The most recent chapter began as a phone call to me while we were waiting for my brother to arrive from New York on a planned visit. Dad said that I better come over to his house because he was not feeling well. He told me that he was having trouble standing even for short periods of time. He was also feeling light headed and dizzy. I went to his house and surveyed the situation; ultimately summoning an ambulance to take him to the hospital.

Thus began the painful routine of gathering his wallet, keys, checkbook, clothes, adult undergarments, and CIGARETTES! The crux of all of his problems was never to be too far away from reach. Sitting in an emergency room bed, and later; a hospital room on the 4th floor, dad was unable to even get the the toilet on his own, but never forgot to ask about his true love; the ever-present cigarette. “When do you think they will let me smoke?”, “Did you bring my cigarettes?”, “At Drake, they let you take me outside, so I could smoke.”

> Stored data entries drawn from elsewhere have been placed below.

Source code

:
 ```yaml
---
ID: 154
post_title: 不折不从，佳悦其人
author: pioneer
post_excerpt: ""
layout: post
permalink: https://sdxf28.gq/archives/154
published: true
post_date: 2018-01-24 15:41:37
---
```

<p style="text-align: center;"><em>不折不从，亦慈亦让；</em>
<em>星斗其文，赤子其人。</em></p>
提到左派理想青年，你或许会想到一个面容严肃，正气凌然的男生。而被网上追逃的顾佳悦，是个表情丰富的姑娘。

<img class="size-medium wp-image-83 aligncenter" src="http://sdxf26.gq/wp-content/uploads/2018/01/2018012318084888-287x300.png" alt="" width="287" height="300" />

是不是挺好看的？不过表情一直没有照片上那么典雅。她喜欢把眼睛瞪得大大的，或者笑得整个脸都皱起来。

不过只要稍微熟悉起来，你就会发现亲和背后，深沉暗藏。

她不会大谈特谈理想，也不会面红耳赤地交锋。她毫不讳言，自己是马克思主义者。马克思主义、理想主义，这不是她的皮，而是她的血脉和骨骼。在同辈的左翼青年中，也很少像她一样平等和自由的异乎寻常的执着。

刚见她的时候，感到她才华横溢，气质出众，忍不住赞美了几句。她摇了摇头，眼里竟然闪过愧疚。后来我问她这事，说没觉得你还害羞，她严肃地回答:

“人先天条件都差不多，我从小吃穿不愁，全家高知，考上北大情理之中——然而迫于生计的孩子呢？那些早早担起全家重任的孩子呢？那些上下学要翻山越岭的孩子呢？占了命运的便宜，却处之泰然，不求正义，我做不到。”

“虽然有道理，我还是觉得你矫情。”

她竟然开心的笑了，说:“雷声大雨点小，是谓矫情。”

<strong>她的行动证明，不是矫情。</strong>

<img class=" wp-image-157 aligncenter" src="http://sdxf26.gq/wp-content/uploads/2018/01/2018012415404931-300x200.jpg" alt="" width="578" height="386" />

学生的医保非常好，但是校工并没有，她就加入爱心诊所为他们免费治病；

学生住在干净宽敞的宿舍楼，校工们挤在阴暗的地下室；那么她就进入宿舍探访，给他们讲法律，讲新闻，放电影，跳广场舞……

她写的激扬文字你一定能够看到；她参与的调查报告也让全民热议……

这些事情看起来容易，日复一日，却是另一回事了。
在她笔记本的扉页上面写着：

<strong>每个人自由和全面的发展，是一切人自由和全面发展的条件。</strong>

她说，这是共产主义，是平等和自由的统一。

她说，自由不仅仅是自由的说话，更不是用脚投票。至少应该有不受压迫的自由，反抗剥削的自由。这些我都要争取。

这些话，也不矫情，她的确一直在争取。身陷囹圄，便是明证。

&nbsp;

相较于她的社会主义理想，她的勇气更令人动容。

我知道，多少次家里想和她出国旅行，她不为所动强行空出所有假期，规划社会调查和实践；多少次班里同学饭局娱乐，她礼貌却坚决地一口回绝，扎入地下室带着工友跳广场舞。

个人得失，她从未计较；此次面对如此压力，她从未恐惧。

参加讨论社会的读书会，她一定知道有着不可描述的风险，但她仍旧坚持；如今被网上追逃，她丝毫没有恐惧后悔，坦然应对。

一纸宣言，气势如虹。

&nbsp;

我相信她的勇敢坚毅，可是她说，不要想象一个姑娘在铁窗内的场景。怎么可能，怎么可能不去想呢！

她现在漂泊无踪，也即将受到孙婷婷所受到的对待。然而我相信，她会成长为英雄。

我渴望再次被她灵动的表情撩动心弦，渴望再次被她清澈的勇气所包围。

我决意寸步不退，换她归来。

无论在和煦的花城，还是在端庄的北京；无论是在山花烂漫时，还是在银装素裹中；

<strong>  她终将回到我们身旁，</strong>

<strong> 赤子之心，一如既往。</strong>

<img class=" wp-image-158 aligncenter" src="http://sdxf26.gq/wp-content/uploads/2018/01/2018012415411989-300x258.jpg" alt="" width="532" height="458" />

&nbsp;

Following a two night stay in the hospital, where CT scans and MRIs discovered the damage caused by numerous transient ischemic strokes and brain atrophy, it was recommended that dad be transferred to a nursing facility for yet another round of physical and occupational therapy. At a hefty price tag of $4270 for a two weeks stay, we begin the next chapter. Dad was transferred to the nursing facility and settled in, while asking his old reliable question. “When can I get a cigarette?”.

I fully understand dads desire to smoke. As a former smoker myself, I know the painful draw of needing a smoke. Nicotine is an addictive bastard like no other. I bought dad a pack of Nicoderm patches for his stay in rehab. The problem is, that dad and I have been through this rodeo a few times before. When do I stop helping? When do I draw the line? How do I make dad understand that while I am trying to help him regain his strength and health, he is undermining all of my efforts by focusing on the one thing that keeps bringing him (and me) back to emergency care?

How many times do we have to go through this? How many lost vacation days do I have to piss away for the ultimate goal of getting dad back to a place where he can smoke again? How many countless hours of running around caring for all of dads affairs? How many trips to get clothes and prescriptions and groceries? How long will my own health and sanity hold out?

How many more times will be enough to be a slave to a cigarette?